The perfect bank holiday breakfast! I love French toast it’s one of those things I will get
when I’m out for breakfast as an epic treat. Growing up we would make our own French
toast and this recipe is a slight twist on my mums, the queen of desserts. Once you see how easy it actually is to make it might be dangerous I know I’m contemplating having French toast for breakfast for the foreseeable future. I topped mine with some coconut yogurt and berries but you can’t beat a simple drizzle of maple!
Cooks in 20 Minutes
- 2 thick cuts of sliced bread (I used sourdough)
- 2 eggs
- 200 ml almond milk/coconut milk or rice milk
- 4 tbsp. maple syrup
- 1 tsp vanilla essence
- pinch of sea salt
- 1 tbsp. ground cinnamon
- 1 tbsp. oil of choice for cooking
- In a bowl combine the eggs, nut milk, maple syrup, vanilla, salt and cinnamon.
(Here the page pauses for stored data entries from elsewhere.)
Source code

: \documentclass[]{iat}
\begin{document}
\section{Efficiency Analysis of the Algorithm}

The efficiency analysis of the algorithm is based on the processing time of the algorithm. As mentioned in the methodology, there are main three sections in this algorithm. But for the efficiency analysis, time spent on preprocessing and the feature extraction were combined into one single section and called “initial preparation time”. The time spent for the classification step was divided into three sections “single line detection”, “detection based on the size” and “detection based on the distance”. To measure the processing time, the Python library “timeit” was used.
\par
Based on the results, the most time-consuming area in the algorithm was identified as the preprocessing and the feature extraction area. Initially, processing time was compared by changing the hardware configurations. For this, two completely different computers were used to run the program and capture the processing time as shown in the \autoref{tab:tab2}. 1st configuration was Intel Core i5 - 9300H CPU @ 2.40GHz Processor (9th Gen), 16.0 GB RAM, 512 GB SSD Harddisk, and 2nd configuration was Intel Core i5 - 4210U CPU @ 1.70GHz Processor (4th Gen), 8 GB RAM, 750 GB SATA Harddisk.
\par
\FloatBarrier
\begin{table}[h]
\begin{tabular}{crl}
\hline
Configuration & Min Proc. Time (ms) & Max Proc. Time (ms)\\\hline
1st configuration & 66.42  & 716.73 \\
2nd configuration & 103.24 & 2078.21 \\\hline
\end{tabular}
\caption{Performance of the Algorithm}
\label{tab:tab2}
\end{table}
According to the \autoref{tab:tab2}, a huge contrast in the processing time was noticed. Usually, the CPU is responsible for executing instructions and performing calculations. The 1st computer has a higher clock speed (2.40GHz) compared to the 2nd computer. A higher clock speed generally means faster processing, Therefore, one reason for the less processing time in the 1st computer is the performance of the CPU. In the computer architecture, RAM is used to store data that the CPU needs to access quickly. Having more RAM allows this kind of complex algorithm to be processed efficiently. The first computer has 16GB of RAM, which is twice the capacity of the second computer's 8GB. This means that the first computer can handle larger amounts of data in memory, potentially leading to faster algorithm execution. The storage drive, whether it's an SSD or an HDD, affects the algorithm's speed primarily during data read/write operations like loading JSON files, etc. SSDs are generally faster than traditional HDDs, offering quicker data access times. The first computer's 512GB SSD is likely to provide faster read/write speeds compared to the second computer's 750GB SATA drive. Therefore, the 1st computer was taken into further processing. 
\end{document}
Note: The cinnamon will coagulate in lumps but that’s ok.
- Pour this mix into a long flat baking tray and place in the slices of bread. Let the bread soak for 30 minutes (turning over after 15 mins). It’s worth mentioning here that using a spatula to turn the bread is wise as the bread will become very heavy and wet and if you’re not careful
it may tear.
- Once the bread is soaked prepare a non-stick pan over a high heat. Add some oil and place on the slices of soaked bread. After 30 seconds turn the heat to medium and let it cook for 3 minutes on this side, flip and cook for 4 minutes. The bread should be golden and crispy along the edges.